■ **ACTIVITY**
Check every line of the data below for the string "Programación", and copy the ones that hold it.

*** Block opens ***

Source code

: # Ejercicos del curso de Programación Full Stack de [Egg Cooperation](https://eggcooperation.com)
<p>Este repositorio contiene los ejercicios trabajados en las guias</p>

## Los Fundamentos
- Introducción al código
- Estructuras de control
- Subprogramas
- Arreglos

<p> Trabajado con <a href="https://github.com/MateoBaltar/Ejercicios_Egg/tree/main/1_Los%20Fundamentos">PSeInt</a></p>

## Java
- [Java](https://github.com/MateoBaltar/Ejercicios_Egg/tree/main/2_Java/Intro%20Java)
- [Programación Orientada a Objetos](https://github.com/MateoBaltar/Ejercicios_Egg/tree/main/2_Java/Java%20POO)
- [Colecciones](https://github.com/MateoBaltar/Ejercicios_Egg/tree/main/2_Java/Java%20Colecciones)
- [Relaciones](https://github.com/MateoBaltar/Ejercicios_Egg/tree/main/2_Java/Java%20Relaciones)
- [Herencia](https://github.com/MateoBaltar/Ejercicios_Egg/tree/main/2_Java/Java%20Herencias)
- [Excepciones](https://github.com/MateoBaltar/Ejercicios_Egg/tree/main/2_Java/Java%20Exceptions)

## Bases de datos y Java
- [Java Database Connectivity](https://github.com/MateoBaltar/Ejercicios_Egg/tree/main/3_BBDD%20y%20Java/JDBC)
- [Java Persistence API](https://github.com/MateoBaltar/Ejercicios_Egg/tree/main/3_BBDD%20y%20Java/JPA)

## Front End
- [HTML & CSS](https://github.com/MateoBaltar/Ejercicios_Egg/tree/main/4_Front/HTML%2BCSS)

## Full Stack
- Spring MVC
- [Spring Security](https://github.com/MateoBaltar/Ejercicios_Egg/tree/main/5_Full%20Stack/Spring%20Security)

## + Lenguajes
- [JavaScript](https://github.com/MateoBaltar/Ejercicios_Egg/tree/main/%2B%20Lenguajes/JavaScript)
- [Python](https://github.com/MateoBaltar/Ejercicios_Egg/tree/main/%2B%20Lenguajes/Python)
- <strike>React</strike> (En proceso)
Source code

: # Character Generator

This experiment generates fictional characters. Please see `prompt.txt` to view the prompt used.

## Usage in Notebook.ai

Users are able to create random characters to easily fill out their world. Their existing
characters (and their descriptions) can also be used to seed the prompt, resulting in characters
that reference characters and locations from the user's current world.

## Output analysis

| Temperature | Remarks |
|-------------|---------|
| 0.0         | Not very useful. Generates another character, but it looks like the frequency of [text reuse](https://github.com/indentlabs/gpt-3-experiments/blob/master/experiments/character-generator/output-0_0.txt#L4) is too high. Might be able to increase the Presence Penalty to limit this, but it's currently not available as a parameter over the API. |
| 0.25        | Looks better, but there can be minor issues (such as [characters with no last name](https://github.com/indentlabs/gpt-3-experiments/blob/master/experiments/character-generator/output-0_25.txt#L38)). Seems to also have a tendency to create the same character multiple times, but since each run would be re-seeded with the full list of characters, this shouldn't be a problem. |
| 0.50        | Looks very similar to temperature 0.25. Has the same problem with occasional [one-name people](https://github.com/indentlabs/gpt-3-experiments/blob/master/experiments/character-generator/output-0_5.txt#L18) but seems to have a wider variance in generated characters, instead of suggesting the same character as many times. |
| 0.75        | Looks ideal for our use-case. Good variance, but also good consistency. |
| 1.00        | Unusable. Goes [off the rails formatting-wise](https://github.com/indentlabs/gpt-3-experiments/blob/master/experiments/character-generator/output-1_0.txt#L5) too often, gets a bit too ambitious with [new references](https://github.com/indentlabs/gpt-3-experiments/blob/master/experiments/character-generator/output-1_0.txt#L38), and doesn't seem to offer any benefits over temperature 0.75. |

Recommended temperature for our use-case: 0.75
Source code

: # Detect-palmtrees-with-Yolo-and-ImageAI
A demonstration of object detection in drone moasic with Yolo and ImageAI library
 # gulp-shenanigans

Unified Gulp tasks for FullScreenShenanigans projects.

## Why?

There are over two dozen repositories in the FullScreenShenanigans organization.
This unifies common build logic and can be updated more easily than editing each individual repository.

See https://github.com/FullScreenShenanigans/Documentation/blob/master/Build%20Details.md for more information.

*** Block closes ***

■ **ANSWER SECTION**
: # Ejercicos del curso de Programación Full Stack de [Egg Cooperation](https://eggcooperation.com)
- [Programación Orientada a Objetos](https://github.com/MateoBaltar/Ejercicios_Egg/tree/main/2_Java/Java%20POO)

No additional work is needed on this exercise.